- Task details -
In your output, repeat each entry exactly and include no pictures.

- Data for processing -
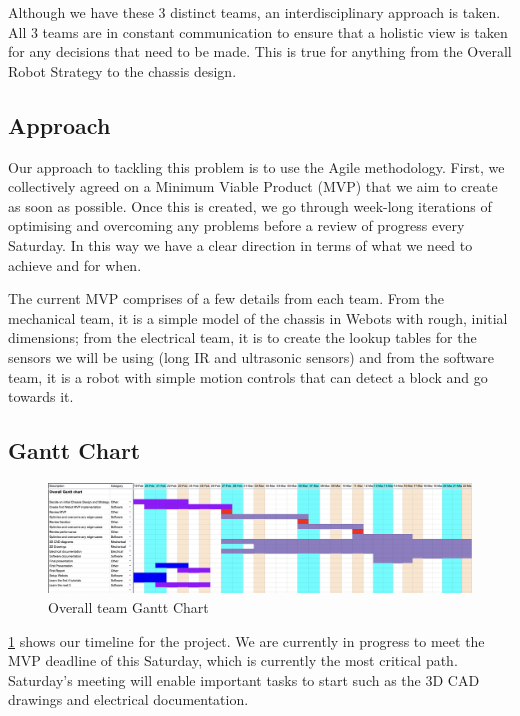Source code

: Although we have these 3 distinct teams, an interdisciplinary approach is taken. All 3 teams are in constant communication to ensure that a holistic view is taken for any decisions that need to be made. This is true for anything from the Overall Robot Strategy to the chassis design.

\subsection{Approach}

Our approach to tackling this problem is to use the Agile methodology. First, we collectively agreed on a Minimum Viable Product (MVP) that we aim to create as soon as possible. Once this is created, we go through week-long iterations of optimising and overcoming any problems before a review of progress every Saturday. In this way we have a clear direction in terms of what we need to achieve and for when.

The current MVP comprises of a few details from each team. From the mechanical team, it is a simple model of the chassis in Webots with rough, initial dimensions; from the electrical team, it is to create the lookup tables for the sensors we will be using (long IR and ultrasonic sensors) and from the software team, it is a robot with simple motion controls that can detect a block and go towards it.

\subsection{Gantt Chart}

\begin{figure}[H]
    \centering
    \includegraphics[width=\textwidth]{GanttChart}
    \caption{Overall team Gantt Chart}
    \label{fig:gantt_chart}
\end{figure}


\cref{fig:gantt_chart} shows our timeline for the project. We are currently in progress to meet the MVP deadline of this Saturday, which is currently the most critical path. Saturday's meeting will enable important tasks to start such as the 3D CAD drawings and electrical documentation.


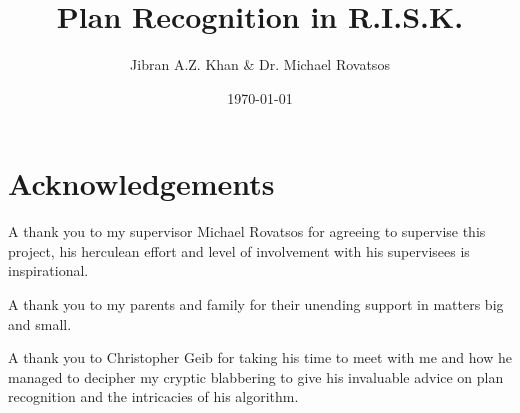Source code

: \documentclass[parskip]{cs4rep}
\begin{document}
\title{Plan Recognition in R.I.S.K.}

\author{Jibran A.Z. Khan \& Dr. Michael Rovatsos}



\date{\today}


\maketitle

\section*{Acknowledgements}

A thank you to my supervisor Michael Rovatsos for agreeing to supervise this project, his herculean effort and level of involvement with his supervisees is inspirational.

A thank you to my parents and family for their unending support in matters big and small. 

A thank you to Christopher Geib for taking his time to meet with me and how he managed to decipher my cryptic blabbering to give his invaluable advice on plan recognition and the intricacies of his algorithm. 
\end{document}
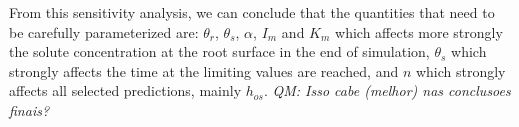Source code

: {\tred From this sensitivity analysis, we can conclude that the quantities that need to be carefully parameterized are: $\theta_r$, $\theta_s$, $\alpha$, $I_m$ and $K_m$ which affects more strongly the solute concentration at the root surface in the end of simulation, $\theta_s$ which strongly affects the time at the limiting values are reached, and $n$ which strongly affects all selected predictions, mainly $h_{os}$. {\it QM: Isso cabe (melhor) nas conclusoes finais?}}



{\tred
}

- Solution -
Source code

: Although we have these 3 distinct teams, an interdisciplinary approach is taken. All 3 teams are in constant communication to ensure that a holistic view is taken for any decisions that need to be made. This is true for anything from the Overall Robot Strategy to the chassis design.

\subsection{Approach}

Our approach to tackling this problem is to use the Agile methodology. First, we collectively agreed on a Minimum Viable Product (MVP) that we aim to create as soon as possible. Once this is created, we go through week-long iterations of optimising and overcoming any problems before a review of progress every Saturday. In this way we have a clear direction in terms of what we need to achieve and for when.

The current MVP comprises of a few details from each team. From the mechanical team, it is a simple model of the chassis in Webots with rough, initial dimensions; from the electrical team, it is to create the lookup tables for the sensors we will be using (long IR and ultrasonic sensors) and from the software team, it is a robot with simple motion controls that can detect a block and go towards it.

\subsection{Gantt Chart}

\begin{figure}[H]
    \centering
    \includegraphics[width=\textwidth]{GanttChart}
    \caption{Overall team Gantt Chart}
    \label{fig:gantt_chart}
\end{figure}


\cref{fig:gantt_chart} shows our timeline for the project. We are currently in progress to meet the MVP deadline of this Saturday, which is currently the most critical path. Saturday's meeting will enable important tasks to start such as the 3D CAD drawings and electrical documentation.


Source code

: \documentclass[parskip]{cs4rep}
\begin{document}
\title{Plan Recognition in R.I.S.K.}

\author{Jibran A.Z. Khan \& Dr. Michael Rovatsos}



\date{\today}


\maketitle

\section*{Acknowledgements}

A thank you to my supervisor Michael Rovatsos for agreeing to supervise this project, his herculean effort and level of involvement with his supervisees is inspirational.

A thank you to my parents and family for their unending support in matters big and small. 

A thank you to Christopher Geib for taking his time to meet with me and how he managed to decipher my cryptic blabbering to give his invaluable advice on plan recognition and the intricacies of his algorithm. 
\end{document}
Source code

: {\tred From this sensitivity analysis, we can conclude that the quantities that need to be carefully parameterized are: $\theta_r$, $\theta_s$, $\alpha$, $I_m$ and $K_m$ which affects more strongly the solute concentration at the root surface in the end of simulation, $\theta_s$ which strongly affects the time at the limiting values are reached, and $n$ which strongly affects all selected predictions, mainly $h_{os}$. {\it QM: Isso cabe (melhor) nas conclusoes finais?}}



{\tred
}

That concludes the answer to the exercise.